Professional ratings
Review scores
| Source | Rating |
| The Great Rock Discography | 3/10 |

==Release==
Despite a mixed critical reception, Euroman Cometh reached number 40 in the UK Albums Chart in April 1979. The track "Freddie Laker (Concorde and Eurobus)" was released as a single on 13 April 1979, backed with the non-album track "Ozymandias". Though being the most Stranglers-like track on the album, the single did not chart.

==Music and lyrical themes==
Musically, Euroman Cometh was an attempt at incorporating electronic sounds into rock. "I was quite a big Kraftwerk fan already by then," Burnel said in 2009. "I was also a Can fan right from a teenager.
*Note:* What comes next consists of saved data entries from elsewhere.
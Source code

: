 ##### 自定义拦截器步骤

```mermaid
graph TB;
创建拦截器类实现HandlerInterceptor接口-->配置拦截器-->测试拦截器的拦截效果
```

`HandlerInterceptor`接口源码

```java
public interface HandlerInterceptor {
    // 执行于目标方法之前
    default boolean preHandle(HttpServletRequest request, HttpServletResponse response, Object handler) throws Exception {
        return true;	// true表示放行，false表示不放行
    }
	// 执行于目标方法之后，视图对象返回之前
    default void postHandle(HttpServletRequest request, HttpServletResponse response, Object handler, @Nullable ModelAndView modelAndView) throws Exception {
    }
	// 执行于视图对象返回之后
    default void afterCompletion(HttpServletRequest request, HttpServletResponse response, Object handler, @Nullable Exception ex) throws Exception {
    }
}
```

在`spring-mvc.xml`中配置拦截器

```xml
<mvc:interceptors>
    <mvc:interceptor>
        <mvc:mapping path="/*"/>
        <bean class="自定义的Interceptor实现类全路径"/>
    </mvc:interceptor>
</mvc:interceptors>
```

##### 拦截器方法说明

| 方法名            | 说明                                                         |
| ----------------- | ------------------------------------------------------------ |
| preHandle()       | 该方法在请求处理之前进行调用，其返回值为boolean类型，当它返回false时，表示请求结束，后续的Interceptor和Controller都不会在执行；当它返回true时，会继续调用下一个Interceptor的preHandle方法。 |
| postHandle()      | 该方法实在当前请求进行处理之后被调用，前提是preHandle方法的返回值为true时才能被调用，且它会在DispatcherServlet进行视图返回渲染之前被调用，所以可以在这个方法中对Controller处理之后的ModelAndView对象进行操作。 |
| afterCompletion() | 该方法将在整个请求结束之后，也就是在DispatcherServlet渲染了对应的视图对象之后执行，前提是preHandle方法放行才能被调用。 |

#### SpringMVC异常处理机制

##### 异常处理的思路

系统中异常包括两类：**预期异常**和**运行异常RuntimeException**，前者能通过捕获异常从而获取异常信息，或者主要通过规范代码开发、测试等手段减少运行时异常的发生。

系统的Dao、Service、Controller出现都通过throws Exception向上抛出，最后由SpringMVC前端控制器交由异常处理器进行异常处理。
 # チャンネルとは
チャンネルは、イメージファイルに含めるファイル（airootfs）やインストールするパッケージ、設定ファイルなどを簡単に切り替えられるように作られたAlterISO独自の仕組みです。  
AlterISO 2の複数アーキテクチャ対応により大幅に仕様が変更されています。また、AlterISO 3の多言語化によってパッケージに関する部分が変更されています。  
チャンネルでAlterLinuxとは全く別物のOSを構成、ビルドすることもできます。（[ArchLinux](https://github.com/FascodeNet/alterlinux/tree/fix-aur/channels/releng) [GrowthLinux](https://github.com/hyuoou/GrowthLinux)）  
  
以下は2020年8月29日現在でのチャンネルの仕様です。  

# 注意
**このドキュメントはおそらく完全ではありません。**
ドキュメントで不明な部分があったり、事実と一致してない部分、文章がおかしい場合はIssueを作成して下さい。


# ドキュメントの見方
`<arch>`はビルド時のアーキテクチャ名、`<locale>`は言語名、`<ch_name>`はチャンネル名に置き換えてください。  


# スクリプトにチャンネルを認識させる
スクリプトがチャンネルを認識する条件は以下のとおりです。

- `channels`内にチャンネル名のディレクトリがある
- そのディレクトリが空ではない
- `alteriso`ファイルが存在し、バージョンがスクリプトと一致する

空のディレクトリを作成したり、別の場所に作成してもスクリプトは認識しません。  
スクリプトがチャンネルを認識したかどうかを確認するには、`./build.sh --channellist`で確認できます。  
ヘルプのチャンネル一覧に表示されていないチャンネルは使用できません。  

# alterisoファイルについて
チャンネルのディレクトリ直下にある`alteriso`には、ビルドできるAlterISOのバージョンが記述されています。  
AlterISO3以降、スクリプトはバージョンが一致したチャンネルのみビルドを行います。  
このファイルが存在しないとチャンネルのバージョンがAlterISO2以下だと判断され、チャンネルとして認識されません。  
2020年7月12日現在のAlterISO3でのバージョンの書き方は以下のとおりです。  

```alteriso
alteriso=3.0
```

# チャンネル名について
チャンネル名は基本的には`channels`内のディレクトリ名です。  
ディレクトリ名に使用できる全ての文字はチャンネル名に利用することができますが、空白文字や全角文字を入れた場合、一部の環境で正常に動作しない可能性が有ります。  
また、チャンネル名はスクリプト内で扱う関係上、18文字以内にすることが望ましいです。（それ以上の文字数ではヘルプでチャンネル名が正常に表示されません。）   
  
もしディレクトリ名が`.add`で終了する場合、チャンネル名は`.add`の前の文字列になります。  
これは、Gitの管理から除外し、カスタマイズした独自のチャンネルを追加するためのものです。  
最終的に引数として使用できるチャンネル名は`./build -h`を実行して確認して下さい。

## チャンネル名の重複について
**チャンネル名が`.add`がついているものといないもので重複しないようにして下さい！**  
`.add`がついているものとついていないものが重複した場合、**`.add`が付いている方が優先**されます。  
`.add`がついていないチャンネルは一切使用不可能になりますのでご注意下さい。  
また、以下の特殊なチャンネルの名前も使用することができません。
So I liked that metronomic sort of thing and I then put my own slant on it because I was playing most of the instruments in the studio." Lyrically, it evolved around the idea of a United States of Europe in the context of the Cold War. "A Europe riddled with american values and soviet subversion is a diseased sycophantic old whore: a Europe strong, united and independent is a child of the future", states Burnel on the inner sleeve.

"Freddie Laker (Concorde and Eurobus)" is a rant against big business and Americans, and a homage to British airline entrepreneur Freddie Laker, "who epitomised the lengths the Americans would go to fuck over the European," Burnel said in 2009. According to Stuart Bolton, writing for The Burning Up Times magazine, "Euromess" is not "purely an anti-Soviet rant but more a pro-European call for solidarity." It is also a lament for Jan Palach, the Czech student who burned himself to death after the 1968 invasion of Czechoslovakia by the Warsaw Pact armies.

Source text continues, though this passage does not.